§ RECORDS PROVIDED:
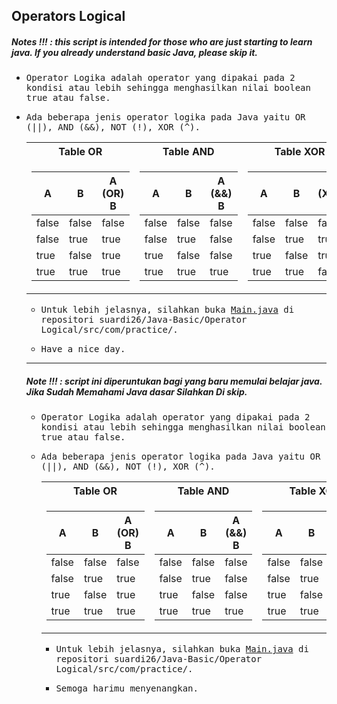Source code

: ## Operators Logical
##### Notes !!! : this script is intended for those who are just starting to learn java. If you already understand basic Java, please skip it.

- <samp>Operator Logika adalah operator yang dipakai pada 2 kondisi atau lebih sehingga menghasilkan nilai boolean true atau false.</samp>

- <samp>Ada beberapa jenis operator logika pada Java yaitu OR (||), AND (&&), NOT (!), XOR (^).</samp>
   
   <table>
   <tr>
      <th align="center">Table OR</th>
      <th align="center">Table AND</th>
      <th align="center">Table XOR</th>
      <th align="center">Table NOT</th>
   </tr>
   <tr>

   <td>

   | A | B | A (OR) B |
   |--|--|--|
   | false | false | false |
   | false | true | true |
   | true | false | true |
   | true | true | true |
   </td>
   <td>

   | A | B | A (&&) B |
   |--|--|--|
   | false | false | false |
   | false | true | false |
   | true | false | false |
   | true | true | true |

   </td>
   
   <td>

   | A | B | A (XOR) B |
   |--|--|--|
   | false | false | false |
   | false | true | true |
   | true | false | true |
   | true | true | false |
   </td>
      
   <td>
      
   | A | (!) A |
   |--|--|
   | false | true |
   | true | false |
  
   </td>
   </tr>

</table>
        
- <samp>Untuk lebih jelasnya, silahkan buka [Main.java](https://github.com/suardi26/Java-Basic/blob/main/Operator%20Logical/src/com/practice/Main.java) di repositori suardi26/Java-Basic/Operator Logical/src/com/practice/.</samp>

- <samp>Have a nice day.</samp>

---

##### Note !!! : script ini diperuntukan bagi yang baru memulai belajar java. Jika Sudah Memahami Java dasar Silahkan Di skip.

- <samp>Operator Logika adalah operator yang dipakai pada 2 kondisi atau lebih sehingga menghasilkan nilai boolean true atau false.</samp>

- <samp>Ada beberapa jenis operator logika pada Java yaitu OR (||), AND (&&), NOT (!), XOR (^).</samp>

   <table>
   <tr>
      <th align="center">Table OR</th>
      <th align="center">Table AND</th>
      <th align="center">Table XOR</th>
      <th align="center">Table NOT</th>
   </tr>
   <tr>

   <td>

   | A | B | A (OR) B |
   |--|--|--|
   | false | false | false |
   | false | true | true |
   | true | false | true |
   | true | true | true |
   </td>
   <td>

   | A | B | A (&&) B |
   |--|--|--|
   | false | false | false |
   | false | true | false |
   | true | false | false |
   | true | true | true |

   </td>
   
   <td>

   | A | B | A (XOR) B |
   |--|--|--|
   | false | false | false |
   | false | true | true |
   | true | false | true |
   | true | true | false |
   </td>
      
   <td>
      
   | A | (!) A |
   |--|--|
   | false | true |
   | true | false |
  
   </td>
   </tr>

</table>
        
- <samp>Untuk lebih jelasnya, silahkan buka [Main.java](https://github.com/suardi26/Java-Basic/blob/main/Operator%20Logical/src/com/practice/Main.java) di repositori suardi26/Java-Basic/Operator Logical/src/com/practice/.</samp>

- <samp>Semoga harimu menyenangkan.</samp>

§ TASK DIRECTIONS:
Go through the data and return every word of it verbatim, leaving out the pictures.

§ ANSWER BOX:
Source code

: ## Operators Logical
##### Notes !!! : this script is intended for those who are just starting to learn java. If you already understand basic Java, please skip it.

- <samp>Operator Logika adalah operator yang dipakai pada 2 kondisi atau lebih sehingga menghasilkan nilai boolean true atau false.</samp>

- <samp>Ada beberapa jenis operator logika pada Java yaitu OR (||), AND (&&), NOT (!), XOR (^).</samp>
   
   <table>
   <tr>
      <th align="center">Table OR</th>
      <th align="center">Table AND</th>
      <th align="center">Table XOR</th>
      <th align="center">Table NOT</th>
   </tr>
   <tr>

   <td>

   | A | B | A (OR) B |
   |--|--|--|
   | false | false | false |
   | false | true | true |
   | true | false | true |
   | true | true | true |
   </td>
   <td>

   | A | B | A (&&) B |
   |--|--|--|
   | false | false | false |
   | false | true | false |
   | true | false | false |
   | true | true | true |

   </td>
   
   <td>

   | A | B | A (XOR) B |
   |--|--|--|
   | false | false | false |
   | false | true | true |
   | true | false | true |
   | true | true | false |
   </td>
      
   <td>
      
   | A | (!) A |
   |--|--|
   | false | true |
   | true | false |
  
   </td>
   </tr>

</table>
        
- <samp>Untuk lebih jelasnya, silahkan buka [Main.java](https://github.com/suardi26/Java-Basic/blob/main/Operator%20Logical/src/com/practice/Main.java) di repositori suardi26/Java-Basic/Operator Logical/src/com/practice/.</samp>

- <samp>Have a nice day.</samp>

---

##### Note !!! : script ini diperuntukan bagi yang baru memulai belajar java. Jika Sudah Memahami Java dasar Silahkan Di skip.

- <samp>Operator Logika adalah operator yang dipakai pada 2 kondisi atau lebih sehingga menghasilkan nilai boolean true atau false.</samp>

- <samp>Ada beberapa jenis operator logika pada Java yaitu OR (||), AND (&&), NOT (!), XOR (^).</samp>

   <table>
   <tr>
      <th align="center">Table OR</th>
      <th align="center">Table AND</th>
      <th align="center">Table XOR</th>
      <th align="center">Table NOT</th>
   </tr>
   <tr>

   <td>

   | A | B | A (OR) B |
   |--|--|--|
   | false | false | false |
   | false | true | true |
   | true | false | true |
   | true | true | true |
   </td>
   <td>

   | A | B | A (&&) B |
   |--|--|--|
   | false | false | false |
   | false | true | false |
   | true | false | false |
   | true | true | true |

   </td>
   
   <td>

   | A | B | A (XOR) B |
   |--|--|--|
   | false | false | false |
   | false | true | true |
   | true | false | true |
   | true | true | false |
   </td>
      
   <td>
      
   | A | (!) A |
   |--|--|
   | false | true |
   | true | false |
  
   </td>
   </tr>

</table>
        
- <samp>Untuk lebih jelasnya, silahkan buka [Main.java](https://github.com/suardi26/Java-Basic/blob/main/Operator%20Logical/src/com/practice/Main.java) di repositori suardi26/Java-Basic/Operator Logical/src/com/practice/.</samp>

- <samp>Semoga harimu menyenangkan.</samp>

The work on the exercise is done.